The lives of my grandparents and their parents reflected an important fact of Kiowa society during the early twentieth century. Those outside Indigenous communities often think that they are monolithic, with forms of cultural expression that are singularly Indian
or not. But in the early twentieth century, barely a generation removed from the wars of the 1870s, Sam and Tah-do Ahtone lived in a world where many forms of cultural expression coexisted. They participated in a Christian church community. At the turn of the century, many churches stigmatized dancing, participating in the emerging Native American Church, and anything else that led away from the Jesus road. My grandmother remained a devout Christian her whole life and went to powwows, which became major community events during her lifetime. Though I knew my grandmother, Murray T. passed away years before I was born. To my knowledge, my grandfather was not a churchgoing man. In fact, my father remembered him coming to church only on Christmas Eve, a stark contrast to his in-laws, who camped at Rainy Mountain the entire week leading up to the holiday and days afterward.

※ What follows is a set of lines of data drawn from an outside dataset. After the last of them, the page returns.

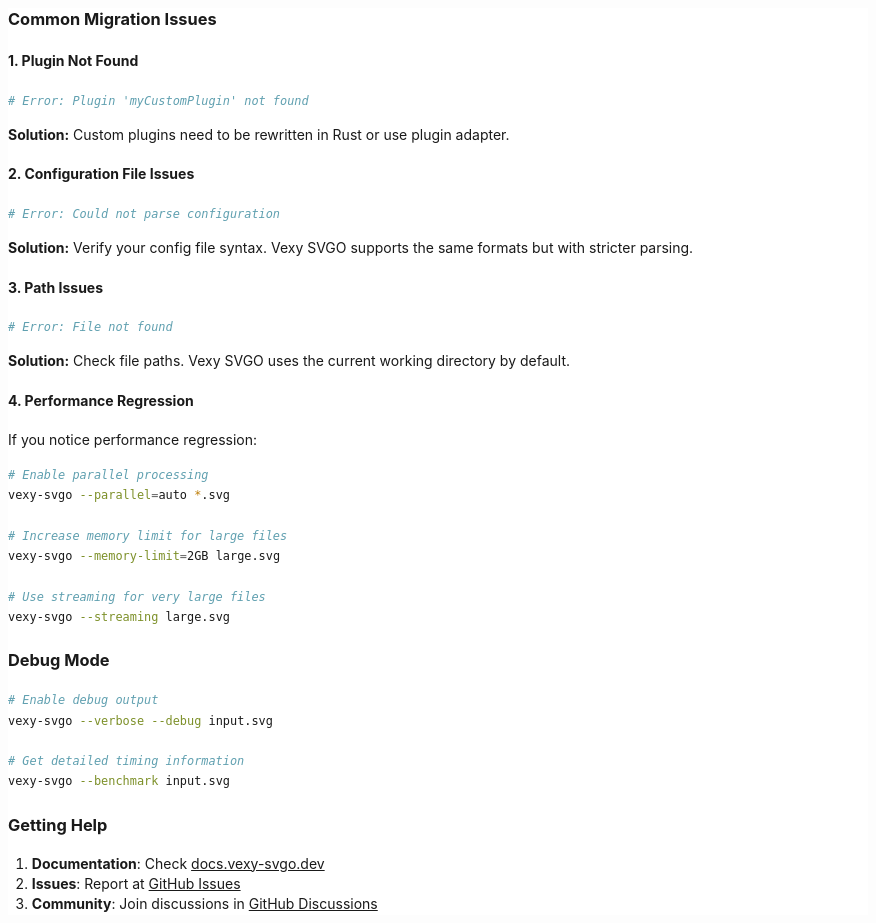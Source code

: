 ### Common Migration Issues

#### 1. Plugin Not Found

```bash
# Error: Plugin 'myCustomPlugin' not found
```

**Solution:** Custom plugins need to be rewritten in Rust or use plugin adapter.

#### 2. Configuration File Issues

```bash
# Error: Could not parse configuration
```

**Solution:** Verify your config file syntax. Vexy SVGO supports the same formats but with stricter parsing.

#### 3. Path Issues

```bash
# Error: File not found
```

**Solution:** Check file paths. Vexy SVGO uses the current working directory by default.

#### 4. Performance Regression

If you notice performance regression:

```bash
# Enable parallel processing
vexy-svgo --parallel=auto *.svg

# Increase memory limit for large files
vexy-svgo --memory-limit=2GB large.svg

# Use streaming for very large files
vexy-svgo --streaming large.svg
```

### Debug Mode

```bash
# Enable debug output
vexy-svgo --verbose --debug input.svg

# Get detailed timing information
vexy-svgo --benchmark input.svg
```

### Getting Help

1. **Documentation**: Check [docs.vexy-svgo.dev](https://docs.vexy-svgo.dev)
2. **Issues**: Report at [GitHub Issues](https://github.com/vexyart/vexy-svgo/issues)
3. **Community**: Join discussions in [GitHub Discussions](https://github.com/vexyart/vexy-svgo/discussions)
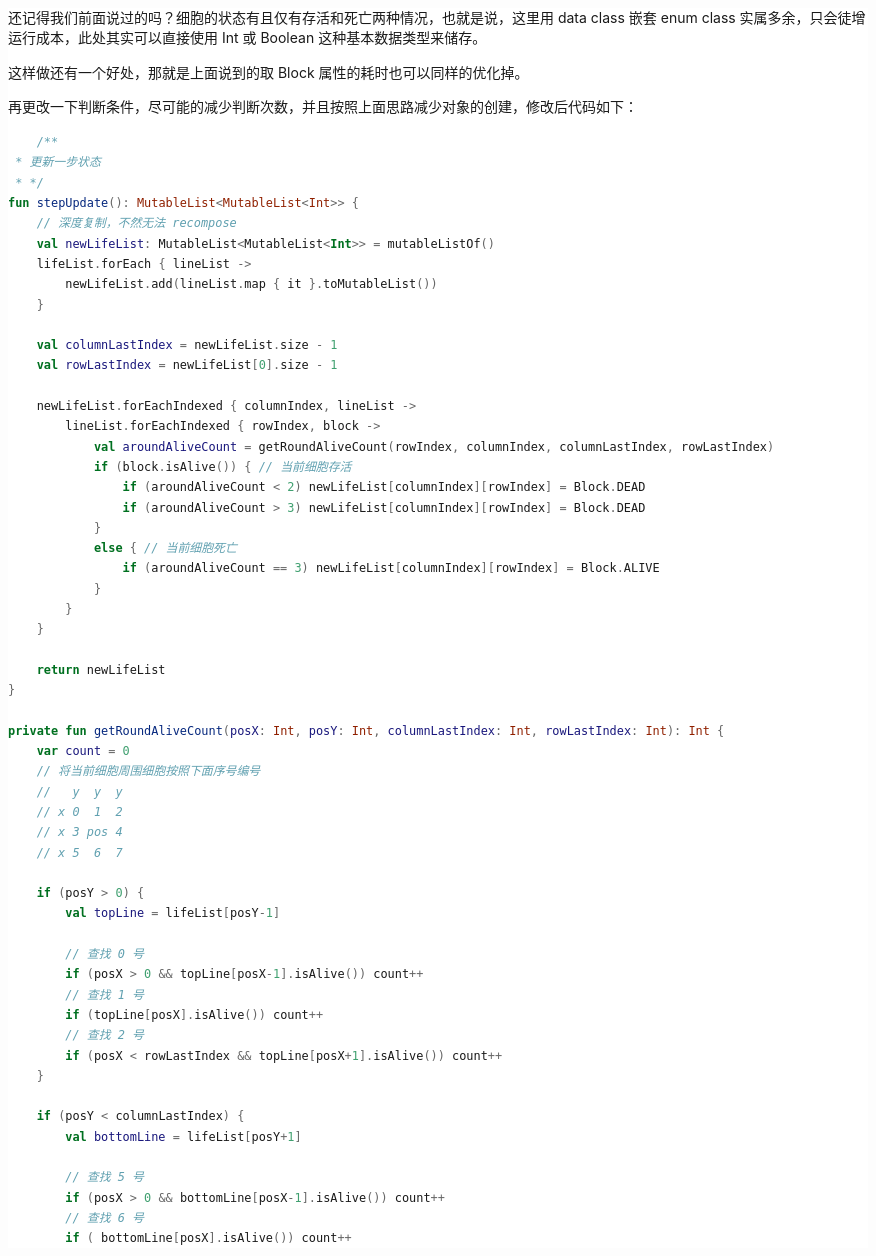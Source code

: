 还记得我们前面说过的吗？细胞的状态有且仅有存活和死亡两种情况，也就是说，这里用 data class 嵌套 enum class 实属多余，只会徒增运行成本，此处其实可以直接使用 Int 或 Boolean 这种基本数据类型来储存。

这样做还有一个好处，那就是上面说到的取 Block 属性的耗时也可以同样的优化掉。

再更改一下判断条件，尽可能的减少判断次数，并且按照上面思路减少对象的创建，修改后代码如下：

```kotlin
    /**
 * 更新一步状态
 * */
fun stepUpdate(): MutableList<MutableList<Int>> {
    // 深度复制，不然无法 recompose
    val newLifeList: MutableList<MutableList<Int>> = mutableListOf()
    lifeList.forEach { lineList ->
        newLifeList.add(lineList.map { it }.toMutableList())
    }

    val columnLastIndex = newLifeList.size - 1
    val rowLastIndex = newLifeList[0].size - 1

    newLifeList.forEachIndexed { columnIndex, lineList ->
        lineList.forEachIndexed { rowIndex, block ->
            val aroundAliveCount = getRoundAliveCount(rowIndex, columnIndex, columnLastIndex, rowLastIndex)
            if (block.isAlive()) { // 当前细胞存活
                if (aroundAliveCount < 2) newLifeList[columnIndex][rowIndex] = Block.DEAD
                if (aroundAliveCount > 3) newLifeList[columnIndex][rowIndex] = Block.DEAD
            }
            else { // 当前细胞死亡
                if (aroundAliveCount == 3) newLifeList[columnIndex][rowIndex] = Block.ALIVE
            }
        }
    }

    return newLifeList
}

private fun getRoundAliveCount(posX: Int, posY: Int, columnLastIndex: Int, rowLastIndex: Int): Int {
    var count = 0
    // 将当前细胞周围细胞按照下面序号编号
    //   y  y  y
    // x 0  1  2
    // x 3 pos 4
    // x 5  6  7

    if (posY > 0) {
        val topLine = lifeList[posY-1]

        // 查找 0 号
        if (posX > 0 && topLine[posX-1].isAlive()) count++
        // 查找 1 号
        if (topLine[posX].isAlive()) count++
        // 查找 2 号
        if (posX < rowLastIndex && topLine[posX+1].isAlive()) count++
    }

    if (posY < columnLastIndex) {
        val bottomLine = lifeList[posY+1]

        // 查找 5 号
        if (posX > 0 && bottomLine[posX-1].isAlive()) count++
        // 查找 6 号
        if ( bottomLine[posX].isAlive()) count++
```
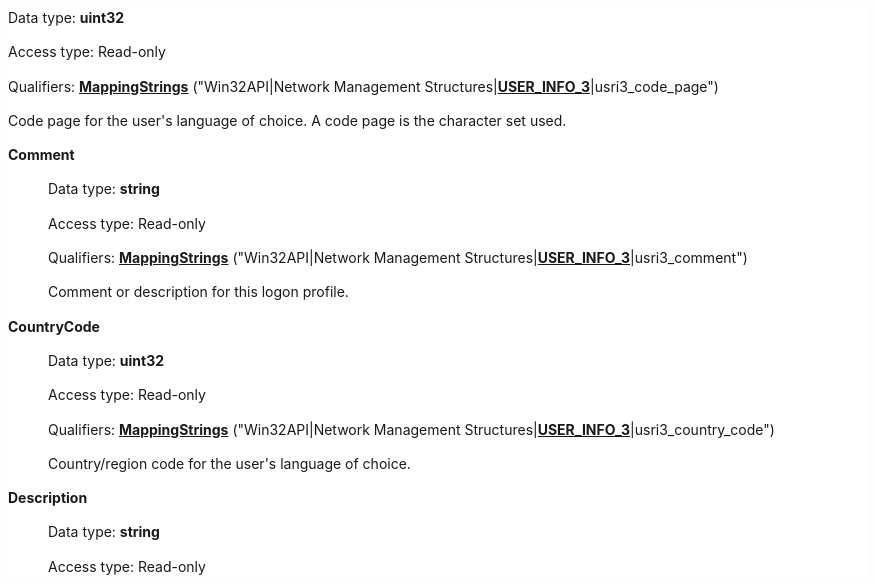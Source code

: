 Data type: **uint32**
</dt> <dt>

Access type: Read-only
</dt> <dt>

Qualifiers: [**MappingStrings**](../wmisdk/standard-qualifiers.md) ("Win32API\|Network Management Structures\|[**USER\_INFO\_3**](/windows/win32/api/lmaccess/ns-lmaccess-user_info_3)\|usri3\_code\_page")
</dt> </dl>

Code page for the user's language of choice. A code page is the character set used.

</dd> <dt>

**Comment**
</dt> <dd> <dl> <dt>

Data type: **string**
</dt> <dt>

Access type: Read-only
</dt> <dt>

Qualifiers: [**MappingStrings**](../wmisdk/standard-qualifiers.md) ("Win32API\|Network Management Structures\|[**USER\_INFO\_3**](/windows/win32/api/lmaccess/ns-lmaccess-user_info_3)\|usri3\_comment")
</dt> </dl>

Comment or description for this logon profile.

</dd> <dt>

**CountryCode**
</dt> <dd> <dl> <dt>

Data type: **uint32**
</dt> <dt>

Access type: Read-only
</dt> <dt>

Qualifiers: [**MappingStrings**](../wmisdk/standard-qualifiers.md) ("Win32API\|Network Management Structures\|[**USER\_INFO\_3**](/windows/win32/api/lmaccess/ns-lmaccess-user_info_3)\|usri3\_country\_code")
</dt> </dl>

Country/region code for the user's language of choice.

</dd> <dt>

**Description**
</dt> <dd> <dl> <dt>

Data type: **string**
</dt> <dt>

Access type: Read-only
</dt> </dl>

What I knew of our family combined with my curiosity about some of the specific objects that simply were a part of our household. For instance, the only piece of my grandfather’s silverwork I ever saw before embarking on this project sat on a bookshelf along with my parents’ classics—Bury My Heart at Wounded Knee, Calendar History of the Kiowa Indians, one or two works by Vine Deloria—and a collection of buttons, including one that said Another Indian for Mondale.
The silver piece Murray T. had made was a German silver cup. German silver is a nickel alloy and was his preferred medium. The cup had a handle and featured a warrior on horseback chasing a buffalo around the circumference of the cup. He rendered each figure—the man, the bison, and the horse—in full detail.
It left me with a lot of questions. Where did this come from? Why did he make it, and what did it mean? To what extent was his art-making unusual? Or was this part of how Kiowa people remained, well, Kiowa people?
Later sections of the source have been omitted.